About this task: Return every line below in which "underbrace" appears.

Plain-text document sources
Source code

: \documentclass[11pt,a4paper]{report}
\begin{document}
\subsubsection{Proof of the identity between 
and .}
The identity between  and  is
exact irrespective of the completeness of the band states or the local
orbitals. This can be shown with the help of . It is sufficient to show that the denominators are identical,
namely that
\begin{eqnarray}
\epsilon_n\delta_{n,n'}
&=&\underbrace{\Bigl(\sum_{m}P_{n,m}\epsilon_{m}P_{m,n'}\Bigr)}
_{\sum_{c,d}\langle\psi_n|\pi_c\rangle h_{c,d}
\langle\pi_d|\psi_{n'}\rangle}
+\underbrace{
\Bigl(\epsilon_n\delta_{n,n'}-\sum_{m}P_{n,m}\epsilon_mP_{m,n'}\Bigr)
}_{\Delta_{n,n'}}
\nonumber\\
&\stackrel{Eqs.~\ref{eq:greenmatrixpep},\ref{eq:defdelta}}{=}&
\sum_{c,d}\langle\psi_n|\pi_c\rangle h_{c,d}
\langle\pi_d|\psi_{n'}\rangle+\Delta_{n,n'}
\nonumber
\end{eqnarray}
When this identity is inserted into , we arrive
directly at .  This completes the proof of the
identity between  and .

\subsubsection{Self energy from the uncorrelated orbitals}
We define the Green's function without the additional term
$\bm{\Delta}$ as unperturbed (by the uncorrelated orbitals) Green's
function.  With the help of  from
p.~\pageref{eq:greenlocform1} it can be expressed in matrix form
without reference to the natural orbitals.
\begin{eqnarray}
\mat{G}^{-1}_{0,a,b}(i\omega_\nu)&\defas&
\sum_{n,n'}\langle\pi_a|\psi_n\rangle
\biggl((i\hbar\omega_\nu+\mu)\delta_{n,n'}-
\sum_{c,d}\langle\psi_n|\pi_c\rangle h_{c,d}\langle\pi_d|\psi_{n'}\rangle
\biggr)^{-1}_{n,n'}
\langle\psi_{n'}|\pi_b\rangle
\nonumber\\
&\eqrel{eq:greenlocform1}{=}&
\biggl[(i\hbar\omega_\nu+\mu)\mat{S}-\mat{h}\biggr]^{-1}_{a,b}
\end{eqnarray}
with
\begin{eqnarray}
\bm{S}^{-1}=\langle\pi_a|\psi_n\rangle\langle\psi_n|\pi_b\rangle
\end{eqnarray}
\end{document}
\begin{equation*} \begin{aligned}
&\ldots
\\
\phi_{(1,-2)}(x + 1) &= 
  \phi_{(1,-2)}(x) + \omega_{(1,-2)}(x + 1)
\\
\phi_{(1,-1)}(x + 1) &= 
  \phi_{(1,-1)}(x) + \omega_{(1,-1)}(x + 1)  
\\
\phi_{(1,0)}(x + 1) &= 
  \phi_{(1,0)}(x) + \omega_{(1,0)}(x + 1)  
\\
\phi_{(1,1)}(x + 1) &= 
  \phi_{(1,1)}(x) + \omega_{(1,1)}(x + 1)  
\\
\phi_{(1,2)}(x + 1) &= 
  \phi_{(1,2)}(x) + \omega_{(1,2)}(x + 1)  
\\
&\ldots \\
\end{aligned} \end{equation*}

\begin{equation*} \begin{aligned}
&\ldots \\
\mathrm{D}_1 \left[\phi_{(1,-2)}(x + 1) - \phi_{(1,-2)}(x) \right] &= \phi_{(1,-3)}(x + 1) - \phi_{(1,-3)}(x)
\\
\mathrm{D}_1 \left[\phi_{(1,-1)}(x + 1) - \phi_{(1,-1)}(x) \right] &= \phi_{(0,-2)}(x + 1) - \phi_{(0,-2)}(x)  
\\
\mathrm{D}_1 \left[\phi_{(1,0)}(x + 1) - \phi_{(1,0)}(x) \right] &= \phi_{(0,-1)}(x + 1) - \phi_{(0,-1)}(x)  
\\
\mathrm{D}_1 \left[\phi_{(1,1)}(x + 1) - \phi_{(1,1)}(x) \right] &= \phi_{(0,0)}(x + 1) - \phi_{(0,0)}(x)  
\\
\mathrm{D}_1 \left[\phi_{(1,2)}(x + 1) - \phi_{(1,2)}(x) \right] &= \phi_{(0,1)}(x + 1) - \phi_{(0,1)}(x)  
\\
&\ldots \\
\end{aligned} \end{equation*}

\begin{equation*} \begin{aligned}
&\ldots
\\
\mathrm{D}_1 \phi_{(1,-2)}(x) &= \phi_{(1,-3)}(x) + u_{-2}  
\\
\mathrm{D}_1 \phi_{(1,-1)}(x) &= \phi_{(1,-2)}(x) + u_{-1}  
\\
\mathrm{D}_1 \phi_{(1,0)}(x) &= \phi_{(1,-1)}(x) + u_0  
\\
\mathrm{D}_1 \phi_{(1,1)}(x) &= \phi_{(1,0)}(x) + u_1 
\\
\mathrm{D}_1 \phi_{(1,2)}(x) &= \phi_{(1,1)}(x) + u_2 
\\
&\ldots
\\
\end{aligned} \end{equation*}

Result of the exercise:
&=&\underbrace{\Bigl(\sum_{m}P_{n,m}\epsilon_{m}P_{m,n'}\Bigr)}
+\underbrace{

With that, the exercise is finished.